Ashlyn frowned. “I don’t know that last word. Achot, was it?”
“It’s Hebrew. It means ‘sister.’”
Ashlyn pressed a hand to her mouth, overwhelmed by the thought of a young mother having to write such a letter, the heartbreak of knowing she was unlikely to survive the birth of her child, and the trust it must have taken to give that child over to a woman who, five months earlier, had been a stranger. No wonder Marian had committed every word to memory.
“She was lucky to have you,” Ashlyn said quietly. “I can’t imagine having to make that kind of decision or write that kind of letter.”
“I don’t know when she wrote it, but she knew she wasn’t coming home before we left for the hospital.
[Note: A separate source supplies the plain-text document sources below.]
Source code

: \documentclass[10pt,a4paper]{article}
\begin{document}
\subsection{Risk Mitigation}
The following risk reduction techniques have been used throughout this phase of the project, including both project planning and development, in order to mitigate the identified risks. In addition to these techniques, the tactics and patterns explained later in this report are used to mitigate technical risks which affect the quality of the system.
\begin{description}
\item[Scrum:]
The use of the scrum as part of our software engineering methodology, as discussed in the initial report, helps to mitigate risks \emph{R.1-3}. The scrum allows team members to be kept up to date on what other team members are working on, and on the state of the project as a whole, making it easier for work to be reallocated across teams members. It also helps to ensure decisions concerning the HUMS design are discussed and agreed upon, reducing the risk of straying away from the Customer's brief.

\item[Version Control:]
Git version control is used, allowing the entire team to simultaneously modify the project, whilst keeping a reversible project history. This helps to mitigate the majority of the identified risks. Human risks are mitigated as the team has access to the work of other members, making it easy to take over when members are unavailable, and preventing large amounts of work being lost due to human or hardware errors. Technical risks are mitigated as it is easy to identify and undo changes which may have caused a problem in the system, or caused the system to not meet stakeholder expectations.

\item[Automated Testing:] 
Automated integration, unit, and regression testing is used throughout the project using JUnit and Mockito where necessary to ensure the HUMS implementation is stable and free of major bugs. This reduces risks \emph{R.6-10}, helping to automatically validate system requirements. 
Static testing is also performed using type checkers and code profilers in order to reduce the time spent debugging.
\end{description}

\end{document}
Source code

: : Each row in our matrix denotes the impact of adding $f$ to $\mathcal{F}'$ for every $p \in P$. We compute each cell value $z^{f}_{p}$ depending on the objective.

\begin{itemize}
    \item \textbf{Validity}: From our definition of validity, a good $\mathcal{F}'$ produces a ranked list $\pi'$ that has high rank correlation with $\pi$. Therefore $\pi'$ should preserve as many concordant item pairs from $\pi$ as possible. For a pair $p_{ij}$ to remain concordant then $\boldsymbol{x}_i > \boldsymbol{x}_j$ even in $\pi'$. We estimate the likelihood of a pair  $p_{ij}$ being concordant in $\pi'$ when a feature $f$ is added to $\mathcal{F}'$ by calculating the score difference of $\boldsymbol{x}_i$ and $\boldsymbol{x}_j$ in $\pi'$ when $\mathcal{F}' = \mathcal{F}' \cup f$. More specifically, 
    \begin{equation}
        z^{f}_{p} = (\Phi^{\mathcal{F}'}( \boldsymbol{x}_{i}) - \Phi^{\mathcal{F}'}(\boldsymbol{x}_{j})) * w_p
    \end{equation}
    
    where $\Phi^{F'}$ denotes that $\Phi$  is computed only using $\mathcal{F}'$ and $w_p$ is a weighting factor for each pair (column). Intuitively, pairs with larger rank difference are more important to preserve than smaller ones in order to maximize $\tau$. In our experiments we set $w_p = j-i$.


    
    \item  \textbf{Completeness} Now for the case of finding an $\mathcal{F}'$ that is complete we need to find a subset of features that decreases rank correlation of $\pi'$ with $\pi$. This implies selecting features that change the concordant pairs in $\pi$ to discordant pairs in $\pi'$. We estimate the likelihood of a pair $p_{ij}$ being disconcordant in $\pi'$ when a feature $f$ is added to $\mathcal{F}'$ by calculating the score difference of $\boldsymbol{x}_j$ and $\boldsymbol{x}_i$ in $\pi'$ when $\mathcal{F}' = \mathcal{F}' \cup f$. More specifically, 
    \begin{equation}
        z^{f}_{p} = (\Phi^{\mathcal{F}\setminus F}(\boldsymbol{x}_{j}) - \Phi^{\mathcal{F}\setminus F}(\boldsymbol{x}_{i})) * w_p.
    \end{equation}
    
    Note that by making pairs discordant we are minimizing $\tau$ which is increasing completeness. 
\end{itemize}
I think she was just tired of fighting. It still astonishes me that she could think of me at such a time.”
“But you knew what she was suggesting in the letter?”
“Yes. I knew. I used to talk about going home someday. She knew I couldn’t, though—and why. And so she made me a gift of her dead son’s name—to wash all clean. By claiming Zachary was Ilese’s older brother and not my natural child, we would both be free of the stigma of illegitimacy. The certificate was dated October 9, 1941, nine months before Thomas was born, but I knew I could make it work. And I did. I never went back to New York. Not to live, anyway. I was still afraid of my father. But I could go where I wanted and start over fresh, and I did. We did.”
“In Marblehead.”
“Yes.” She managed a watery smile. “In the house at the end of the earth.”